= Exercise =
The records below must be returned exactly, with every picture left out.

= Records =
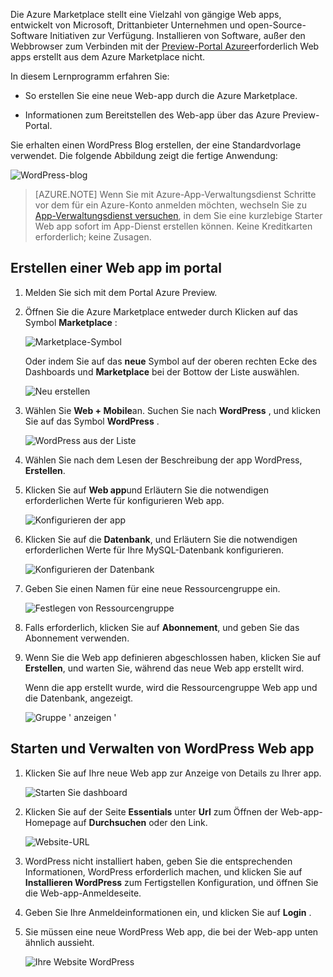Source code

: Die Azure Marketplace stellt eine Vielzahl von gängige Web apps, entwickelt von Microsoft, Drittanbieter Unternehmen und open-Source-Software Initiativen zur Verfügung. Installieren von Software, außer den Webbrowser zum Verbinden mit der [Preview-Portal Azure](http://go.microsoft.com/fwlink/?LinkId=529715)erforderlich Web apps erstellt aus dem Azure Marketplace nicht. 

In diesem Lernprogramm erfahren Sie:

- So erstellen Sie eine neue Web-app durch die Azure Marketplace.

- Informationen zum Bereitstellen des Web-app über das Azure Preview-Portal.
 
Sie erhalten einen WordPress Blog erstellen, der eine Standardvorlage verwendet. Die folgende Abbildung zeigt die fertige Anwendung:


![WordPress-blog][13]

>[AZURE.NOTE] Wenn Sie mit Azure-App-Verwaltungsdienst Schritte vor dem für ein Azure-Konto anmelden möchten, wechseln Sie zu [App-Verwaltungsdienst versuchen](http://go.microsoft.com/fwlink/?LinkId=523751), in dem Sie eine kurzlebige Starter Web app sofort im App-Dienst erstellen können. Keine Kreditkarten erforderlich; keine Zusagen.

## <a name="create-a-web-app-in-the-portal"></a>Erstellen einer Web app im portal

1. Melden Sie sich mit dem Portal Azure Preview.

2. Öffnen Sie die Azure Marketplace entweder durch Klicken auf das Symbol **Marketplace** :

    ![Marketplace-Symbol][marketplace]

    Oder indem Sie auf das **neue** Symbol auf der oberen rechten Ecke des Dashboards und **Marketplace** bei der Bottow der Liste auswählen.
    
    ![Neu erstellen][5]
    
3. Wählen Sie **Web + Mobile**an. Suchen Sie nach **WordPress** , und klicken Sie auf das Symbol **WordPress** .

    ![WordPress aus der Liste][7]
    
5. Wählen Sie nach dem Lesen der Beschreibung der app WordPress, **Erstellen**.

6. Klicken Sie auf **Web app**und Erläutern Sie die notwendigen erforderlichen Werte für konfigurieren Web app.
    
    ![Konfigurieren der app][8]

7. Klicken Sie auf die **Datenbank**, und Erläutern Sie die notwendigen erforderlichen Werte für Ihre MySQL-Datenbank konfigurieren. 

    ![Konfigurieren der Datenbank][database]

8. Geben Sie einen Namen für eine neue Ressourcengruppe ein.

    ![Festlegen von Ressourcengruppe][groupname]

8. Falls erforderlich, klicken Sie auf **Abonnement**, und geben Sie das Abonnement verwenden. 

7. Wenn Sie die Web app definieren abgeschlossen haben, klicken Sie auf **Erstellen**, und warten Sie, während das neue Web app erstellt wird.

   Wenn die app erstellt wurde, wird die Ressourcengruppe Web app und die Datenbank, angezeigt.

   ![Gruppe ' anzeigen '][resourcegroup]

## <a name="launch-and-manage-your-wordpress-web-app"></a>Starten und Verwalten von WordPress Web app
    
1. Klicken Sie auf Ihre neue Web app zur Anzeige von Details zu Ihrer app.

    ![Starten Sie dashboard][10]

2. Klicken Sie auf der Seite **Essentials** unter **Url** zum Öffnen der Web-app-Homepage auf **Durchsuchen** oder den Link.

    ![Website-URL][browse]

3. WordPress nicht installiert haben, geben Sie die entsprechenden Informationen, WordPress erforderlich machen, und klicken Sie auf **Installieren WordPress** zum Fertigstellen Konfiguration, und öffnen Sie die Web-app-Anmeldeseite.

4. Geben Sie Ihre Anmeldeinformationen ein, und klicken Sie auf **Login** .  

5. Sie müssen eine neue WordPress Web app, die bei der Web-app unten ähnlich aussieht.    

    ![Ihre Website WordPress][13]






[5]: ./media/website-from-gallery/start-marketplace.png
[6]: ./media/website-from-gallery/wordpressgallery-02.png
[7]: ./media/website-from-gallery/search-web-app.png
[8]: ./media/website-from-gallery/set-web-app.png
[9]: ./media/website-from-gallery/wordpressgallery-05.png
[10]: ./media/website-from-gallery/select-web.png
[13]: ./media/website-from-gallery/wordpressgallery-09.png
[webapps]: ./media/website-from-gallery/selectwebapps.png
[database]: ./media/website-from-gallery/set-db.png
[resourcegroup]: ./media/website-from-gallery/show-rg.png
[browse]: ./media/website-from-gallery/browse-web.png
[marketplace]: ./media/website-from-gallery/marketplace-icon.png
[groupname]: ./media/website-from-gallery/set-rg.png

= Response to this task =
Source code

: Die Azure Marketplace stellt eine Vielzahl von gängige Web apps, entwickelt von Microsoft, Drittanbieter Unternehmen und open-Source-Software Initiativen zur Verfügung. Installieren von Software, außer den Webbrowser zum Verbinden mit der [Preview-Portal Azure](http://go.microsoft.com/fwlink/?LinkId=529715)erforderlich Web apps erstellt aus dem Azure Marketplace nicht. 

In diesem Lernprogramm erfahren Sie:

- So erstellen Sie eine neue Web-app durch die Azure Marketplace.

- Informationen zum Bereitstellen des Web-app über das Azure Preview-Portal.
 
Sie erhalten einen WordPress Blog erstellen, der eine Standardvorlage verwendet. Die folgende Abbildung zeigt die fertige Anwendung:


![WordPress-blog][13]

>[AZURE.NOTE] Wenn Sie mit Azure-App-Verwaltungsdienst Schritte vor dem für ein Azure-Konto anmelden möchten, wechseln Sie zu [App-Verwaltungsdienst versuchen](http://go.microsoft.com/fwlink/?LinkId=523751), in dem Sie eine kurzlebige Starter Web app sofort im App-Dienst erstellen können. Keine Kreditkarten erforderlich; keine Zusagen.

## <a name="create-a-web-app-in-the-portal"></a>Erstellen einer Web app im portal

1. Melden Sie sich mit dem Portal Azure Preview.

2. Öffnen Sie die Azure Marketplace entweder durch Klicken auf das Symbol **Marketplace** :

    ![Marketplace-Symbol][marketplace]

    Oder indem Sie auf das **neue** Symbol auf der oberen rechten Ecke des Dashboards und **Marketplace** bei der Bottow der Liste auswählen.
    
    ![Neu erstellen][5]
    
3. Wählen Sie **Web + Mobile**an. Suchen Sie nach **WordPress** , und klicken Sie auf das Symbol **WordPress** .

    ![WordPress aus der Liste][7]
    
5. Wählen Sie nach dem Lesen der Beschreibung der app WordPress, **Erstellen**.

6. Klicken Sie auf **Web app**und Erläutern Sie die notwendigen erforderlichen Werte für konfigurieren Web app.
    
    ![Konfigurieren der app][8]

7. Klicken Sie auf die **Datenbank**, und Erläutern Sie die notwendigen erforderlichen Werte für Ihre MySQL-Datenbank konfigurieren. 

    ![Konfigurieren der Datenbank][database]

8. Geben Sie einen Namen für eine neue Ressourcengruppe ein.

    ![Festlegen von Ressourcengruppe][groupname]

8. Falls erforderlich, klicken Sie auf **Abonnement**, und geben Sie das Abonnement verwenden. 

7. Wenn Sie die Web app definieren abgeschlossen haben, klicken Sie auf **Erstellen**, und warten Sie, während das neue Web app erstellt wird.

   Wenn die app erstellt wurde, wird die Ressourcengruppe Web app und die Datenbank, angezeigt.

   ![Gruppe ' anzeigen '][resourcegroup]

## <a name="launch-and-manage-your-wordpress-web-app"></a>Starten und Verwalten von WordPress Web app
    
1. Klicken Sie auf Ihre neue Web app zur Anzeige von Details zu Ihrer app.

    ![Starten Sie dashboard][10]

2. Klicken Sie auf der Seite **Essentials** unter **Url** zum Öffnen der Web-app-Homepage auf **Durchsuchen** oder den Link.

    ![Website-URL][browse]

3. WordPress nicht installiert haben, geben Sie die entsprechenden Informationen, WordPress erforderlich machen, und klicken Sie auf **Installieren WordPress** zum Fertigstellen Konfiguration, und öffnen Sie die Web-app-Anmeldeseite.

4. Geben Sie Ihre Anmeldeinformationen ein, und klicken Sie auf **Login** .  

5. Sie müssen eine neue WordPress Web app, die bei der Web-app unten ähnlich aussieht.    

    ![Ihre Website WordPress][13]






[5]: ./media/website-from-gallery/start-marketplace.png
[6]: ./media/website-from-gallery/wordpressgallery-02.png
[7]: ./media/website-from-gallery/search-web-app.png
[8]: ./media/website-from-gallery/set-web-app.png
[9]: ./media/website-from-gallery/wordpressgallery-05.png
[10]: ./media/website-from-gallery/select-web.png
[13]: ./media/website-from-gallery/wordpressgallery-09.png
[webapps]: ./media/website-from-gallery/selectwebapps.png
[database]: ./media/website-from-gallery/set-db.png
[resourcegroup]: ./media/website-from-gallery/show-rg.png
[browse]: ./media/website-from-gallery/browse-web.png
[marketplace]: ./media/website-from-gallery/marketplace-icon.png
[groupname]: ./media/website-from-gallery/set-rg.png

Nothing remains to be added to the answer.